What to work on –
Filter the entries below, keeping every line that has the word "tcolorbox".

═══

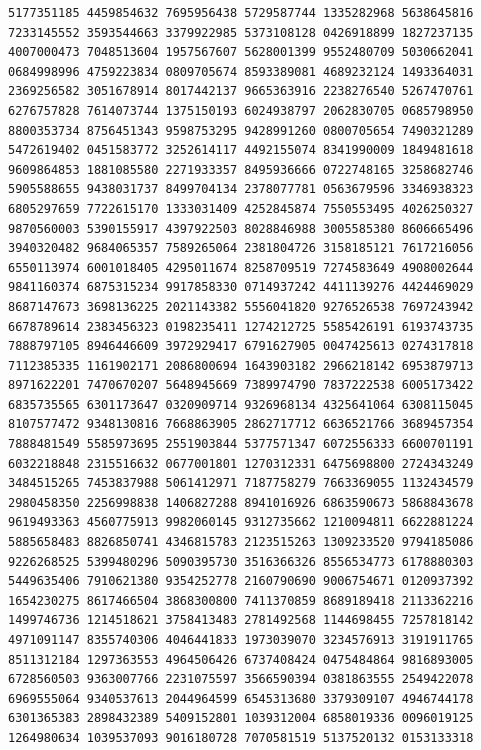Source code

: \begin{Verbatim}[fontsize=\fontsize{6.4}{7.3}\selectfont]
5177351185 4459854632 7695956438 5729587744 1335282968 5638645816 7233145552 3593544663 3379922985 5373108128 0426918899 1827237135
4007000473 7048513604 1957567607 5628001399 9552480709 5030662041 0684998996 4759223834 0809705674 8593389081 4689232124 1493364031
2369256582 3051678914 8017442137 9665363916 2238276540 5267470761 6276757828 7614073744 1375150193 6024938797 2062830705 0685798950
8800353734 8756451343 9598753295 9428991260 0800705654 7490321289 5472619402 0451583772 3252614117 4492155074 8341990009 1849481618
9609864853 1881085580 2271933357 8495936666 0722748165 3258682746 5905588655 9438031737 8499704134 2378077781 0563679596 3346938323
6805297659 7722615170 1333031409 4252845874 7550553495 4026250327 9870560003 5390155917 4397922503 8028846988 3005585380 8606665496
3940320482 9684065357 7589265064 2381804726 3158185121 7617216056 6550113974 6001018405 4295011674 8258709519 7274583649 4908002644
9841160374 6875315234 9917858330 0714937242 4411139276 4424469029 8687147673 3698136225 2021143382 5556041820 9276526538 7697243942
6678789614 2383456323 0198235411 1274212725 5585426191 6193743735 7888797105 8946446609 3972929417 6791627905 0047425613 0274317818
7112385335 1161902171 2086800694 1643903182 2966218142 6953879713 8971622201 7470670207 5648945669 7389974790 7837222538 6005173422
6835735565 6301173647 0320909714 9326968134 4325641064 6308115045 8107577472 9348130816 7668863905 2862717712 6636521766 3689457354
7888481549 5585973695 2551903844 5377571347 6072556333 6600701191 6032218848 2315516632 0677001801 1270312331 6475698800 2724343249
3484515265 7453837988 5061412971 7187758279 7663369055 1132434579 2980458350 2256998838 1406827288 8941016926 6863590673 5868843678
9619493363 4560775913 9982060145 9312735662 1210094811 6622881224 5885658483 8826850741 4346815783 2123515263 1309233520 9794185086
9226268525 5399480296 5090395730 3516366326 8556534773 6178880303 5449635406 7910621380 9354252778 2160790690 9006754671 0120937392
1654230275 8617466504 3868300800 7411370859 8689189418 2113362216 1499746736 1214518621 3758413483 2781492568 1144698455 7257818142
4971091147 8355740306 4046441833 1973039070 3234576913 3191911765 8511312184 1297363553 4964506426 6737408424 0475484864 9816893005
6728560503 9363007766 2231075597 3566590394 0381863555 2549422078 6969555064 9340537613 2044964599 6545313680 3379309107 4946744178
6301365383 2898432389 5409152801 1039312004 6858019336 0096019125 1264980634 1039537093 9016180728 7070581519 5137520132 0153133318

\end{Verbatim}
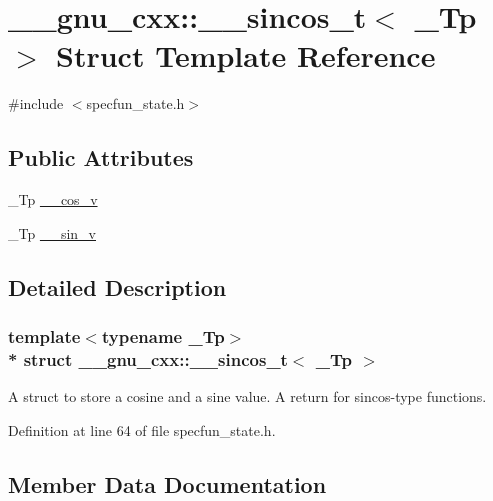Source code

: \hypertarget{struct____gnu__cxx_1_1____sincos__t}{}\section{\+\_\+\+\_\+gnu\+\_\+cxx\+:\+:\+\_\+\+\_\+sincos\+\_\+t$<$ \+\_\+\+Tp $>$ Struct Template Reference}
\label{struct____gnu__cxx_1_1____sincos__t}


{\ttfamily \#include $<$specfun\+\_\+state.\+h$>$}

\subsection*{Public Attributes}
\begin{DoxyCompactItemize}
\item 
\+\_\+\+Tp \hyperlink{struct____gnu__cxx_1_1____sincos__t_ae88c123c9c9b2d138fdaa43b0c1addb6}{\+\_\+\+\_\+cos\+\_\+v}
\item 
\+\_\+\+Tp \hyperlink{struct____gnu__cxx_1_1____sincos__t_a22a21d9a5658097549cbca39b891fd27}{\+\_\+\+\_\+sin\+\_\+v}
\end{DoxyCompactItemize}


\subsection{Detailed Description}
\subsubsection*{template$<$typename \+\_\+\+Tp$>$\\*
struct \+\_\+\+\_\+gnu\+\_\+cxx\+::\+\_\+\+\_\+sincos\+\_\+t$<$ \+\_\+\+Tp $>$}

A struct to store a cosine and a sine value. A return for sincos-\/type functions. 

Definition at line 64 of file specfun\+\_\+state.\+h.



\subsection{Member Data Documentation}
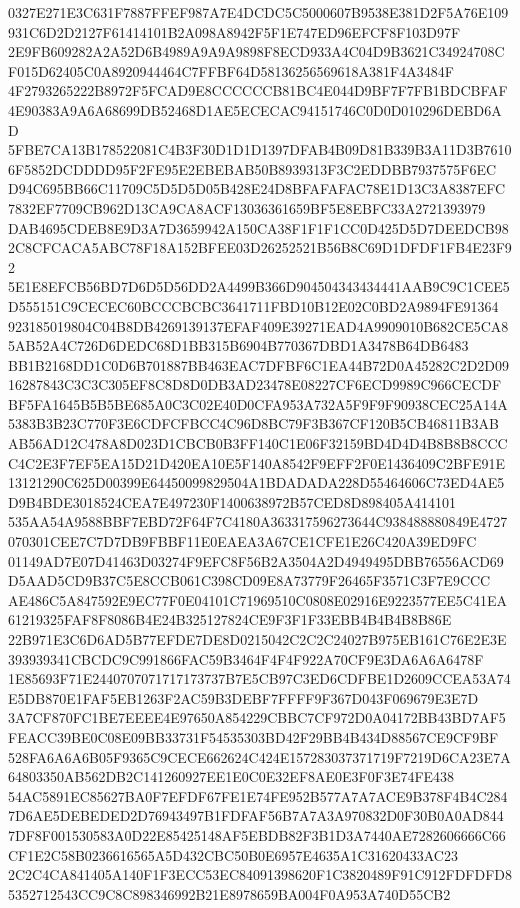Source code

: \documentclass[UTF8,fontset=fandol,zihao=-4,a4paper]{ctexart}
\begin{document}
{{0327E271E3C631F7887FFEF987A7E4DCDC5C5000607B9538E381D2F5A76E109931C6D2D2127F61414101B2A098A8942F5F1E747ED96EFCF8F103D97F
2E9FB609282A2A52D6B4989A9A9A9898F8ECD933A4C04D9B3621C34924708CF015D62405C0A8920944464C7FFBF64D58136256569618A381F4A3484F
4F2793265222B8972F5FCAD9E8CCCCCCB81BC4E044D9BF7F7FB1BDCBFAF4E90383A9A6A68699DB52468D1AE5ECECAC94151746C0D0D010296DEBD6AD
5FBE7CA13B178522081C4B3F30D1D1D1397DFAB4B09D81B339B3A11D3B76106F5852DCDDDD95F2FE95E2EBEBAB50B8939313F3C2EDDBB7937575F6EC
D94C695BB66C11709C5D5D5D05B428E24D8BFAFAFAC78E1D13C3A8387EFC7832EF7709CB962D13CA9CA8ACF13036361659BF5E8EBFC33A2721393979
DAB4695CDEB8E9D3A7D3659942A150CA38F1F1F1CC0D425D5D7DEEDCB982C8CFCACA5ABC78F18A152BFEE03D26252521B56B8C69D1DFDF1FB4E23F92
5E1E8EFCB56BD7D6D5D56DD2A4499B366D904504343434441AAB9C9C1CEE5D555151C9CECEC60BCCCBCBC3641711FBD10B12E02C0BD2A9894FE91364
923185019804C04B8DB4269139137EFAF409E39271EAD4A9909010B682CE5CA85AB52A4C726D6DEDC68D1BB315B6904B770367DBD1A3478B64DB6483
BB1B2168DD1C0D6B701887BB463EAC7DFBF6C1EA44B72D0A45282C2D2D0916287843C3C3C305EF8C8D8D0DB3AD23478E08227CF6ECD9989C966CECDF
BF5FA1645B5B5BE685A0C3C02E40D0CFA953A732A5F9F9F90938CEC25A14A5383B3B23C770F3E6CDFCFBCC4C96D8BC79F3B367CF120B5CB46811B3AB
AB56AD12C478A8D023D1CBCB0B3FF140C1E06F32159BD4D4D4B8B8B8CCCC4C2E3F7EF5EA15D21D420EA10E5F140A8542F9EFF2F0E1436409C2BFE91E
13121290C625D00399E64450099829504A1BDADADA228D55464606C73ED4AE5D9B4BDE3018524CEA7E497230F1400638972B57CED8D898405A414101
535AA54A9588BBF7EBD72F64F7C4180A363317596273644C938488880849E4727070301CEE7C7D7DB9FBBF11E0EAEA3A67CE1CFE1E26C420A39ED9FC
01149AD7E07D41463D03274F9EFC8F56B2A3504A2D4949495DBB76556ACD69D5AAD5CD9B37C5E8CCB061C398CD09E8A73779F26465F3571C3F7E9CCC
AE486C5A847592E9EC77F0E04101C71969510C0808E02916E9223577EE5C41EA61219325FAF8F8086B4E24B325127824CE9F3F1F33EBB4B4B4B8B86E
22B971E3C6D6AD5B77EFDE7DE8D0215042C2C2C24027B975EB161C76E2E3E393939341CBCDC9C991866FAC59B3464F4F4F922A70CF9E3DA6A6A6478F
1E85693F71E2440707071717173737B7E5CB97C3ED6CDFBE1D2609CCEA53A74E5DB870E1FAF5EB1263F2AC59B3DEBF7FFFF9F367D043F069679E3E7D
3A7CF870FC1BE7EEEE4E97650A854229CBBC7CF972D0A04172BB43BD7AF5FEACC39BE0C08E09BB33731F54535303BD42F29BB4B434D88567CE9CF9BF
528FA6A6A6B05F9365C9CECE662624C424E157283037371719F7219D6CA23E7A64803350AB562DB2C141260927EE1E0C0E32EF8AE0E3F0F3E74FE438
54AC5891EC85627BA0F7EFDF67FE1E74FE952B577A7A7ACE9B378F4B4C2847D6AE5DEBEDED2D76943497B1FDFAF56B7A7A3A970832D0F30B0A0AD844
7DF8F001530583A0D22E85425148AF5EBDB82F3B1D3A7440AE7282606666C66CF1E2C58B0236616565A5D432CBC50B0E6957E4635A1C31620433AC23
2C2C4CA841405A140F1F3ECC53EC84091398620F1C3820489F91C912FDFDFD85352712543CC9C8C898346992B21E8978659BA004F0A953A740D55CB2
}}
\end{document}
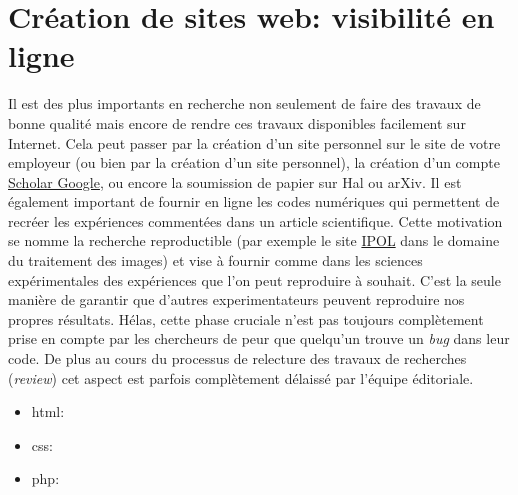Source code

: \section{Création de sites web: visibilité en ligne}
Il est des plus importants en recherche non seulement de faire des travaux de bonne qualité
mais encore de rendre ces travaux disponibles facilement sur Internet. Cela peut passer par la création
d'un site personnel sur le site de votre employeur (ou bien par la création d'un site personnel),
la création d'un compte \href{http://scholar.google.com}{Scholar Google}, ou encore la soumission de papier
sur Hal ou arXiv.
Il est également important de fournir en ligne les codes numériques qui permettent de recréer les 
expériences commentées dans un article scientifique. Cette motivation se nomme 
la recherche reproductible (\lcf par exemple le site \href{http://www.ipol.im/}{IPOL} dans le domaine
du traitement des images)  et vise à fournir comme dans les sciences expérimentales des expériences 
que l'on peut reproduire à souhait. C'est la seule manière de garantir que d'autres experimentateurs
peuvent reproduire nos propres résultats. Hélas, cette phase cruciale n'est pas toujours complètement 
prise en compte par les chercheurs de peur que quelqu'un trouve un \textit{bug} dans leur code.
De plus au cours du processus de relecture des travaux de recherches (\textit{review}) cet
aspect est parfois complètement délaissé par l'équipe éditoriale.

\begin{itemize}
 \item  html:
 \item  css:
 \item  php:
\end{itemize}


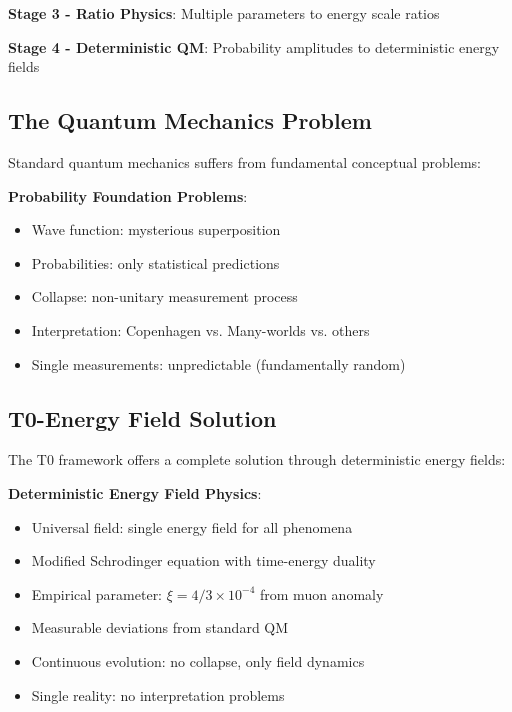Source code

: \documentclass[12pt,a4paper]{article}
\newcommand{\xipar}{\xi}
\begin{document}
	\textbf{Stage 3 - Ratio Physics}: Multiple parameters to energy scale ratios
	
	\textbf{Stage 4 - Deterministic QM}: Probability amplitudes to deterministic energy fields
	
	\subsection{The Quantum Mechanics Problem}
	
	Standard quantum mechanics suffers from fundamental conceptual problems:
	
	\begin{tcolorbox}[colback=red!5!white,colframe=red!75!black,title=Standard QM Problems]
		\textbf{Probability Foundation Problems}:
		\begin{itemize}
			\item Wave function: mysterious superposition
			\item Probabilities: only statistical predictions
			\item Collapse: non-unitary measurement process
			\item Interpretation: Copenhagen vs. Many-worlds vs. others
			\item Single measurements: unpredictable (fundamentally random)
		\end{itemize}
	\end{tcolorbox}
	
	\subsection{T0-Energy Field Solution}
	
	The T0 framework offers a complete solution through deterministic energy fields:
	
	\begin{tcolorbox}[colback=blue!5!white,colframe=blue!75!black,title=T0 Deterministic Foundation]
		\textbf{Deterministic Energy Field Physics}:
		\begin{itemize}
			\item Universal field: single energy field for all phenomena
			\item Modified Schrodinger equation with time-energy duality
			\item Empirical parameter: $\xipar = 4/3 \times 10^{-4}$ from muon anomaly
			\item Measurable deviations from standard QM
			\item Continuous evolution: no collapse, only field dynamics
			\item Single reality: no interpretation problems
		\end{itemize}
	\end{tcolorbox}
	
\end{document}
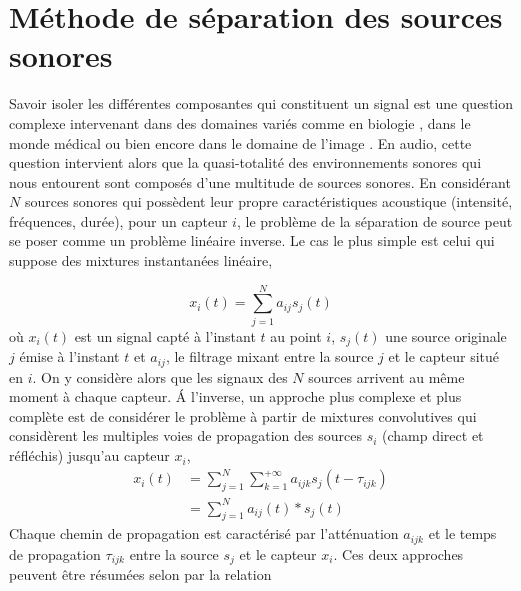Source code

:%
%
%
%
%

\chapter{Méthode de séparation des sources sonores}
\label{chap:methode_separation_source}


Savoir isoler les différentes composantes qui constituent un signal est une question complexe intervenant dans des domaines variés comme en biologie \cite{chiappetta2004blind}, dans le monde médical \cite{jung2000removing} ou bien encore dans le domaine de l'image \cite{nuzillard2000blind}. En audio, cette question intervient alors que la quasi-totalité des environnements sonores qui nous entourent sont composés d'une multitude de sources sonores. En considérant $N$ sources sonores qui possèdent leur propre caractéristiques acoustique (intensité, fréquences, durée), pour un capteur $i$, le problème de la séparation de source peut se poser comme un problème linéaire inverse. Le cas le plus simple est celui qui suppose des mixtures instantanées linéaire, 

\begin{equation}
x_i(t) = \sum_{j = 1}^{N} a_{ij}s_j(t)
\end{equation}
où $x_i(t)$ est un signal capté à l'instant $t$ au point $i$, $s_j(t)$ une source originale $j$ émise à l'instant $t$ et $a_{ij}$, le filtrage mixant entre la source $j$ et le capteur situé en $i$. On y considère alors que les signaux des $N$ sources arrivent au même moment à chaque capteur. \'A l'inverse, un approche plus complexe et plus complète est de considérer le problème à partir de mixtures convolutives qui considèrent les multiples voies de propagation des sources $s_i$ (champ direct et réfléchis) jusqu'au capteur $x_i$,  
\begin{subequations}
\begin{align}
x_i(t) &= \sum_{j = 1}^{N} \sum_{k = 1}^{+\infty} a_{ijk} s_j(t-\tau_{ijk})\\
 &= \sum_{j = 1}^{N} a_{ij}(t) \ast s_j(t)\label{eq:BSS_convol}
\end{align}
\end{subequations}
Chaque chemin de propagation est caractérisé par l'atténuation $a_{ijk}$ et le temps de propagation $\tau_{ijk}$ entre la source $s_j$ et le capteur $x_i$. Ces deux approches peuvent être résumées selon \cite{cardoso_blind_1998} par la relation  

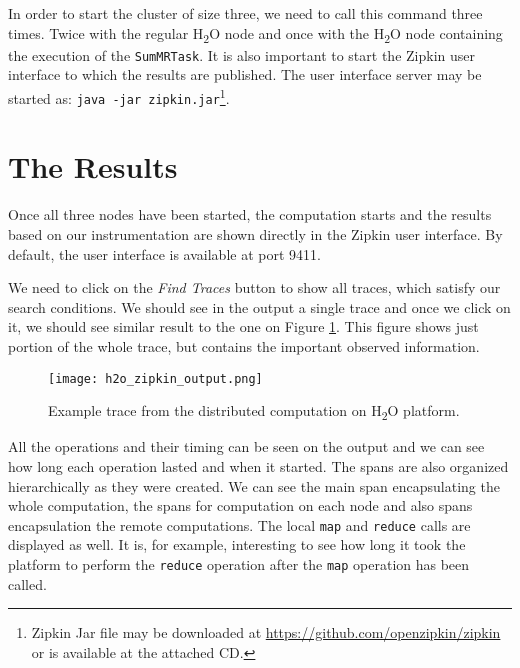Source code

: In order to start the cluster of size three, we need to call this command three times. Twice with the regular H\textsubscript{2}O node and once with the H\textsubscript{2}O node containing the execution of the \texttt{SumMRTask}. It is also important to start the Zipkin user interface to which the results are published. The user interface server may be started as: \texttt{java -jar zipkin.jar}\footnote{Zipkin Jar file may be downloaded at \url{https://github.com/openzipkin/zipkin} or is available at the attached CD.}.
\section{The Results}
Once all three nodes have been started, the computation starts and the results based on our instrumentation are shown directly in the Zipkin user interface. By default, the user interface is available at port 9411.

We need to click on the \textit{Find Traces} button to show all traces, which satisfy our search conditions. We should see in the output a single trace and once we click on it, we should see similar result to the one on Figure \ref{h2o_zipkin_output}. This figure shows just portion of the whole trace, but contains the important observed information.
	\begin{figure}
		\centering
		\texttt{[image: h2o\_zipkin\_output.png]}
		\caption{Example trace from the distributed computation on H\textsubscript{2}O platform.}
		\label{h2o_zipkin_output}
	\end{figure}

All the operations and their timing can be seen on the output and we can see how long each operation lasted and when it started. The spans are also organized hierarchically as they were created. We can see the main span encapsulating the whole computation, the spans for computation on each node and also spans encapsulation the remote computations. The local \texttt{map} and \texttt{reduce} calls are displayed as well. It is, for example, interesting to see how long it took the platform to perform the \texttt{reduce} operation after the \texttt{map} operation has been called.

═══

Response area –
	\begin{tcolorbox}[colback=red!5!white,colframe=red!75!black,title=Standard QM Problems]
	\end{tcolorbox}
	\begin{tcolorbox}[colback=blue!5!white,colframe=blue!75!black,title=T0 Deterministic Foundation]
	\end{tcolorbox}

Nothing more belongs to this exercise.